We present a repetitive robotic-based training protocol that retrains proprioception and kinaesthesia while at the same time promotes active use of the affected UL of community-dwelling chronic stroke survivors. The study will evaluate if the proposed protocol will be feasible and practical in the clinical setting. It is expected on average that the training will yield quantifiable improvements in somatosensory along with motor functions. While some earlier studies emphasised the tactile or haptic aspects of distal joints [20, 21], this work focuses on the proprioception, kinaesthesia, and movement-induced cutaneous sensation of proximal joints (elbow and shoulder). The tasks presented here require active participation of the participants, unlike some prior studies which make use of a purely passive somatosensory discrimination task [29]. A recent systematic review evidence [9] suggested that exercises that synchronously combine motor and somatosensory retraining tend to elicit stronger connections between the motor and somatosensory cortices compared to a paradigm that combines motor and somatosensory retraining sequentially, leading to increased neuroplasticity in the sensorimotor regions. Hence, both somatosensory and motor components are incorporated in this study within the same training task.

On top of having a task paradigm that could specifically address the impairments, the training paradigm with the incorporation of training strategies which are helpful for enhancing motor learning and the use of affected UL appears to be more effective [39]. In stroke survivors, the presence of somatosensory deficits poses difficulties in position and movement sense, which can be partially compensated by vision. In our task, however, blocking the view of the arm or handle will increase reliance on residual somatosensation of the affected UL, which can be challenging for the task completion given the underlying sensory deficits.

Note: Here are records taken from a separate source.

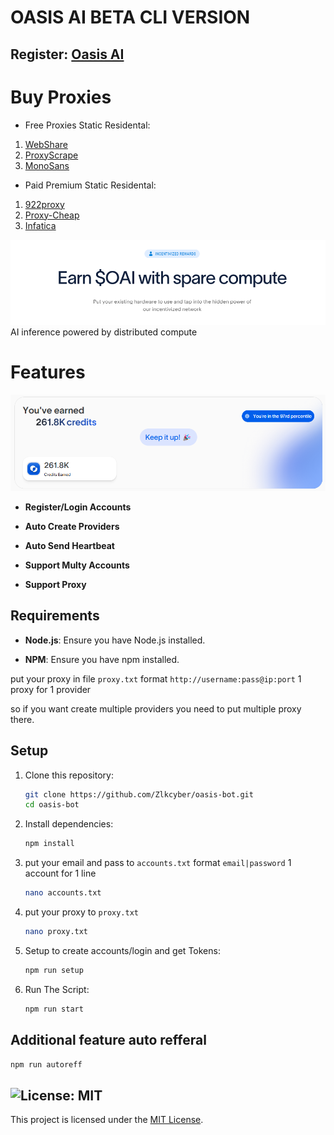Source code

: # OASIS AI BETA CLI VERSION
## Register: [Oasis AI](https://r.oasis.ai/8f588b172fe7f193)
# Buy Proxies
- Free Proxies Static Residental: 
1. [WebShare](https://www.webshare.io/?referral_code=ic9d4taithna)
2. [ProxyScrape](https://proxyscrape.com/?ref=odk1mmj)
3. [MonoSans](https://github.com/monosans/proxy-list)
- Paid Premium Static Residental:
1. [922proxy](https://www.922proxy.com/register?inviter_code=cebe9133)
2. [Proxy-Cheap](https://app.proxy-cheap.com/r/OhWwGe)
3. [Infatica](https://dashboard.infatica.io/aff.php?aff=544)

![banner](image-1.png)
AI inference powered by distributed compute

# Features

![Banner](image.png)

- **Register/Login Accounts**

- **Auto Create Providers**

- **Auto Send Heartbeat**

- **Support Multy Accounts**

- **Support Proxy**

## Requirements

- **Node.js**: Ensure you have Node.js installed.

- **NPM**: Ensure you have npm installed.

put your proxy in file `proxy.txt` format `http://username:pass@ip:port` 1 proxy for 1 provider

so if you want create multiple providers you need to put multiple proxy there.

## Setup

1. Clone this repository:

   ```bash
   git clone https://github.com/Zlkcyber/oasis-bot.git
   cd oasis-bot
   ```

2. Install dependencies:

   ```bash
   npm install
   ```

3. put your email and pass to `accounts.txt` format `email|password` 1 account for 1 line

   ```bash
   nano accounts.txt
   ```

4. put your proxy to `proxy.txt`

   ```bash
   nano proxy.txt
   ```

5. Setup to create accounts/login and get Tokens:

   ```bash
   npm run setup
   ```

6. Run The Script:

   ```bash
   npm run start
   ```

## Additional feature auto refferal
   ```bash
   npm run autoreff
   ```

## ![License: MIT](https://img.shields.io/badge/License-MIT-yellow.svg)

This project is licensed under the [MIT License](LICENSE).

As a result, we introduce the virtual wall along the path connecting the start position and the target as haptic feedback to enhance somatosensory inputs while participants are actively moving. Notably, the feedback will assist the movement by pushing the handle back from a deviated location to the desired trajectory. In addition, audio-visual terminal feedback will be provided at the end of every movement to increase the rewarding effect in practising the affected UL and to improve their subsequent behavioural performance.

Initial stroke severity has significant impacts on the mortality rate and influence functional outcomes measured 3 months later [40]. Indeed, patients with higher corticospinal tract integrity at the onset were found to show better motor recovery in accordance with the proportional recovery rule [41, 42]. This study protocol recruits chronic stroke survivors whose medical conditions are more stable. It is likely that patients who have higher motor and somatosensory scores (i.e. mild impairments) may exhibit ceiling effects such that no further improvements can be attained. Therefore, participants recruited in our study are those with moderate to severe somatosensory impairments.

In brief, the positive outcomes of this RCT will be informative for future research and RCT. The important implications include emphasising the feasibility of a combined robot-assisted somatosensory and motor retraining of UL post-stroke, and providing insights into the effective implementation of such rehabilitation exercise in the community setting. Results from this study may also add to existing knowledge on whether employing somatosensory training components in rehabilitation could generate greater improvements in functional recovery than the motor-based training alone.

Trial status

The recruitment of potential participants will commence in January 2021, and the study trial is expected to continue until 31 March 2022.